Das Wichtigste in 30 Sekunden
- Vorabgebühren sind verboten (§ 655e BGB) – das ist das sicherste K.O.-Signal für Kreditbetrug.
- Es gibt 5 K.O.-Kriterien (sofort Stopp) und 8 weitere Warnzeichen – ein einziges K.O. genügt.
- BaFin-/EWR-Register in 2 Minuten online prüfen – ohne Lizenz keine Kredite in Deutschland.
- PSD2-Kontoblick über zertifizierte Portale ist sicher – direkte Passwort-Abfrage ist Phishing.
- Im Betrugsfall: Bank anrufen (24 h), Anzeige, BaFin (0800 2100 500), Sperr-Notruf 116 116.
Inhalt
Die 5 K.O.-Warnzeichen im Detail
Diese fünf Signale sind absolute Sofort-Stopps. Ein einziges davon genügt, um ein Angebot als Betrug zu identifizieren – egal wie professionell der Rest aussieht. Alle basieren auf deutschem Recht (§ 655e BGB, § 505a BGB) oder klaren Betrugsmustern.
🚨 1. Vorabgebühren – das älteste Betrugsschema
Der „Vorschussbetrug" (Advance Fee Fraud) ist die weltweit verbreitetste Form von Kreditbetrug. Die Täter verlangen Gebühren für „Bearbeitung", „Versicherung" oder „Porto" – und verschwinden danach. In Deutschland ist jede Gebührenerhebung vor Kreditauszahlung durch § 655e BGB ausdrücklich verboten und strafbewehrt.
🚨 2. Zahlung per Krypto oder Gutscheinkarten
Bitcoin, Paysafecard oder Amazon-Gutscheine sind für Betrüger ideal: Die Zahlung ist anonym, nicht rückholbar und forensisch schwer nachverfolgbar. Kein seriöses Kreditinstitut akzeptiert diese Zahlungsformen – niemals und für nichts.

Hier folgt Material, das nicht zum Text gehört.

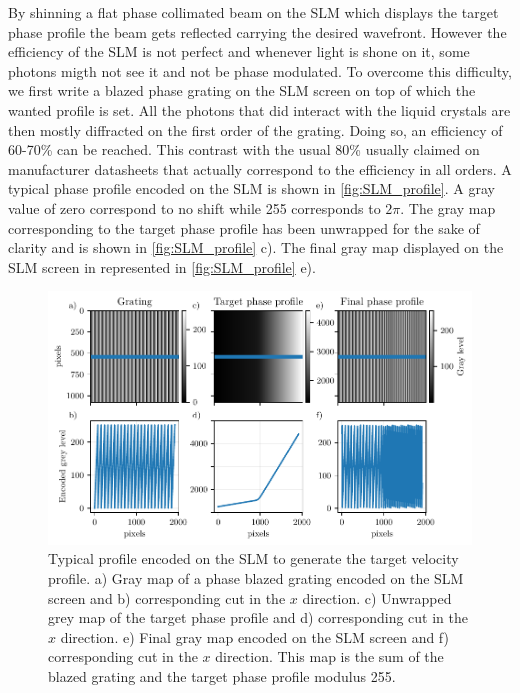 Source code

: \noindent By shinning a flat phase collimated beam on the SLM which displays the target phase profile the beam gets reflected carrying the desired wavefront.
However the efficiency of the SLM is not perfect and whenever light is shone on it, some photons migth not see it and not be phase modulated. To overcome this difficulty,
we first write a blazed phase grating on the SLM screen on top of which the wanted profile is set. All the photons that did interact with the liquid crystals are then mostly diffracted on the first order of the grating. Doing so,
an efficiency of 60-70\% can be reached. This contrast with the usual 80\% usually claimed on manufacturer datasheets that actually correspond to the efficiency in all orders. A typical phase profile encoded on the SLM is shown
in \autoref{fig:SLM_profile}. A gray value of zero correspond to no shift while 255 corresponds to $2\pi$. The gray map corresponding to the target phase profile has been unwrapped for the sake 
of clarity and is shown in \autoref{fig:SLM_profile} c). The final gray map displayed on the SLM screen in represented in \autoref{fig:SLM_profile} e). 

\begin{figure}
    \centering
    \hspace{-1.4cm}
    \includegraphics[width=1.1\textwidth]{appendices/fig0/slm_typical.pdf}
    \caption{Typical profile encoded on the SLM to generate the target velocity profile. a) Gray map of a phase blazed grating encoded on the SLM screen and b) corresponding cut in the 
    $x$ direction. c) Unwrapped grey map of the target phase profile and d) corresponding cut in the $x$ direction. e) Final gray map encoded on the SLM screen and f) corresponding cut in the $x$ direction. This map is the sum 
    of the blazed grating and the target phase profile modulus 255.} 
    \label{fig:SLM_profile}
\end{figure}

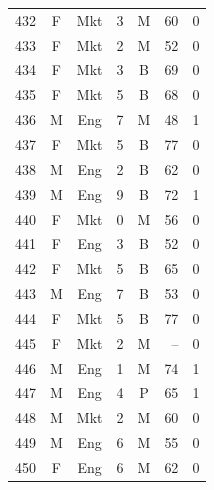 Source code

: \documentclass[11pt,a4paper]{article}
\begin{document}
\begin{center}
\begin{tabular}[t]{@{}r c c r c r c@{}}
432 & F & Mkt & 3 & M & 60 & 0 \\
433 & F & Mkt & 2 & M & 52 & 0 \\
434 & F & Mkt & 3 & B & 69 & 0 \\
435 & F & Mkt & 5 & B & 68 & 0 \\
436 & M & Eng & 7 & M & 48 & 1 \\
437 & F & Mkt & 5 & B & 77 & 0 \\
438 & M & Eng & 2 & B & 62 & 0 \\
439 & M & Eng & 9 & B & 72 & 1 \\
440 & F & Mkt & 0 & M & 56 & 0 \\
441 & F & Eng & 3 & B & 52 & 0 \\
442 & F & Mkt & 5 & B & 65 & 0 \\
443 & M & Eng & 7 & B & 53 & 0 \\
444 & F & Mkt & 5 & B & 77 & 0 \\
445 & F & Mkt & 2 & M & -- & 0 \\
446 & M & Eng & 1 & M & 74 & 1 \\
447 & M & Eng & 4 & P & 65 & 1 \\
448 & M & Mkt & 2 & M & 60 & 0 \\
449 & M & Eng & 6 & M & 55 & 0 \\
450 & F & Eng & 6 & M & 62 & 0 \\
\bottomrule
\end{tabular}
\end{center}
\clearpage
\end{document}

🚨 3. Direkte Abfrage von Bankzugangsdaten
Echter PSD2-Kontoblick funktioniert so: Du wirst auf ein zertifiziertes Portal weitergeleitet, loggst dich direkt bei deiner Bank ein, und die Bank gibt eine verschlüsselte Leseansicht frei. Niemand sieht dein Passwort. Jede direkte Abfrage von PIN oder Passwort ist Phishing.
🚨 4. „Kredit garantiert" – ohne Prüfung
Deutsche Kreditgeber sind nach § 505a BGB gesetzlich zur Kreditwürdigkeitsprüfung verpflichtet. Wer „garantierten Kredit ohne jede Prüfung" verspricht, handelt entweder illegal oder lügt. In der Praxis folgt eine Gebührenforderung oder Datenweitergabe an Betrüger.
🚨 5. Keine Lizenz in BaFin- oder EWR-Register
In Deutschland dürfen nur Banken mit BaFin-Lizenz oder EWR-Passporting Kredite vergeben. EWR-Banken (z. B. aus Malta, Liechtenstein, Norwegen) sind in der EBA EUCLID-Datenbank gelistet und über das BaFin-Register auffindbar. Eine schnelle Prüfung dauert 2 Minuten.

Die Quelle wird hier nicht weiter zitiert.